There were no obviously stunning revelations in the emails released Friday, which reflected the workaday business of government. Some of the documents could reflect favorably on Clinton, such as a message in August 2009 about a 10-year-old Yemeni girl who had been married and divorced, and had been portrayed as unhappy in a CNN story.
“Is there any way we can help her? Could we get her to the US for counselling and education?” Clinton asked an aide, who began making calls.
Others could be controversial, such as 2009 messages from former national security adviser Sandy Berger about how to pressure Israeli Prime Minister Benjamin Netanyahu over negotiations with Palestinians.
Some emails show the extent to which her closest aides managed the details of her image.

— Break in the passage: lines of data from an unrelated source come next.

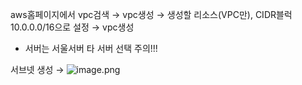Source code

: aws홈페이지에서 vpc검색 → vpc생성 → 생성할 리소스(VPC만), CIDR블럭 10.0.0.0/16으로 설정 → vpc생성 

- 서버는 서울서버 타 서버 선택 주의!!!

서브넷 생성 →
![image.png](https://prod-files-secure.s3.us-west-2.amazonaws.com/1d9aba2b-7aef-459c-9952-47ce9796e86b/2f07991a-bc72-42c0-965b-b29e6d985b43/image.png)
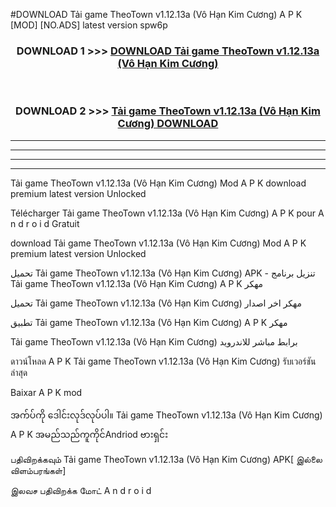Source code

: #DOWNLOAD Tải game TheoTown  v1.12.13a (Vô Hạn Kim Cương) A P K [MOD] [NO.ADS] latest version spw6p



<div align="center">

<h3>DOWNLOAD 1 >>> <a href="https://teeasianyam.web.app?sq=Tải game TheoTown  v1.12.13a (Vô Hạn Kim Cương)">DOWNLOAD Tải game TheoTown  v1.12.13a (Vô Hạn Kim Cương) </a></h3><br>

<h3>DOWNLOAD 2 >>> <a href="https://teeasianyam.web.app?sq=Tải game TheoTown  v1.12.13a (Vô Hạn Kim Cương) ">Tải game TheoTown  v1.12.13a (Vô Hạn Kim Cương)  DOWNLOAD </a></h3>

</div>


----------------------------------------------------------

----------------------------------------------------------

----------------------------------------------------------

----------------------------------------------------------


Tải game TheoTown  v1.12.13a (Vô Hạn Kim Cương)  Mod A P K download premium latest version Unlocked

Télécharger Tải game TheoTown  v1.12.13a (Vô Hạn Kim Cương)  A P K pour A n d r o i d Gratuit

download Tải game TheoTown  v1.12.13a (Vô Hạn Kim Cương)  Mod A P K premium latest version Unlocked

تحميل Tải game TheoTown  v1.12.13a (Vô Hạn Kim Cương)  APK - تنزيل برنامج Tải game TheoTown  v1.12.13a (Vô Hạn Kim Cương)  A P K مهكر

تحميل Tải game TheoTown  v1.12.13a (Vô Hạn Kim Cương)  مهكر اخر اصدار

تطبيق Tải game TheoTown  v1.12.13a (Vô Hạn Kim Cương)  A P K مهكر

Tải game TheoTown  v1.12.13a (Vô Hạn Kim Cương)  برابط مباشر للاندرويد

ดาวน์โหลด A P K Tải game TheoTown  v1.12.13a (Vô Hạn Kim Cương)  รับเวอร์ชันล่าสุด

Baixar A P K mod

အက်ပ်ကို ဒေါင်းလုဒ်လုပ်ပါ။ Tải game TheoTown  v1.12.13a (Vô Hạn Kim Cương)  A P K အမည်သည်ကူကိုင်Andriod ဗားရှင်း

பதிவிறக்கவும் Tải game TheoTown  v1.12.13a (Vô Hạn Kim Cương)  APK[ இல்லை விளம்பரங்கள்] 
 
இலவச பதிவிறக்க மோட் A n d r o i d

Top Clinton aide Huma Abedin, for example, sent her an early-morning message in August 2009 advising her to “wear a dark color today. Maybe the new dark green suit. Or blue.” Clinton later held a joint news conference with the Jordanian foreign minister. She wore the green suit.
Clinton’s decision not to use a State Department email account has become a political problem for her, as Republicans seize on the disclosures to paint her as untrustworthy and willing to break rules for personal gain.

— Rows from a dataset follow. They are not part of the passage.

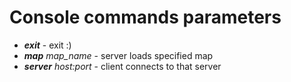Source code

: # Console commands parameters #

  * _**exit**_ - exit :)
  * _**map** map\_name_ - server loads specified map
  * _**server** host:port_ - client connects to that server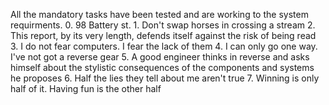 All the mandatory tasks have been tested and are working to the system requirments.
	0. 98 Battery st.
	1. Don't swap horses in crossing a stream
	2. This report, by its very length, defends itself against the risk of being read
	3. I do not fear computers. I fear the lack of them
	4. I can only go one way. I've not got a reverse gear
	5. A good engineer thinks in reverse and asks himself about the stylistic consequences of the components and systems he proposes
	6. Half the lies they tell about me aren't true
	7. Winning is only half of it. Having fun is the other half
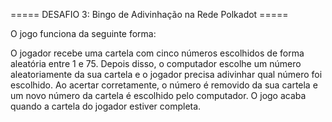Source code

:===== DESAFIO 3: Bingo de Adivinhação na Rede Polkadot =====

O jogo funciona da seguinte forma:

O jogador recebe uma cartela com cinco números escolhidos de forma aleatória entre 1 e 75. Depois disso, o computador escolhe um
número aleatoriamente da sua cartela e o jogador precisa adivinhar qual número foi escolhido. Ao acertar corretamente, o número
é removido da sua cartela e um novo número da cartela é escolhido pelo computador. O jogo acaba quando a cartela do jogador
estiver completa.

There is also the matter of the classified information that found its way onto her insecure email system.
Memos sent by the inspector general of the intelligence community alerted the FBI to a potential security violation arising from Clinton’s use of a private server located in her home.
The inspector general said his office has found four emails containing classified information while reviewing a limited sample of 40 of the emails provided by Clinton. Those four messages were not marked as classified but should have been handled as such because they contained classified information at the time they were sent, the inspector general said.
Clinton has repeatedly defended her email usage, saying her private server had “numerous safeguards” and placing responsibility for releasing the documents on the State Department.
Among Clinton’s exchanges now censored as classified by the State Department was a brief exchange in October 2009 between her and Jeffrey Feltman, then Assistant Secretary of State for Near Eastern Affairs. Clinton emailed Feltman about an “Egyptian proposal” for separate signings of a reconciliation deal with Hamas after the militant organization balked at attending a unity ceremony. Both Clinton’s email and Feltman’s response are marked B-1 for “classified” and completely censored from the email release.
Other now-secret material involved a battle over whom to appoint as the head of the United Nations cultural agency.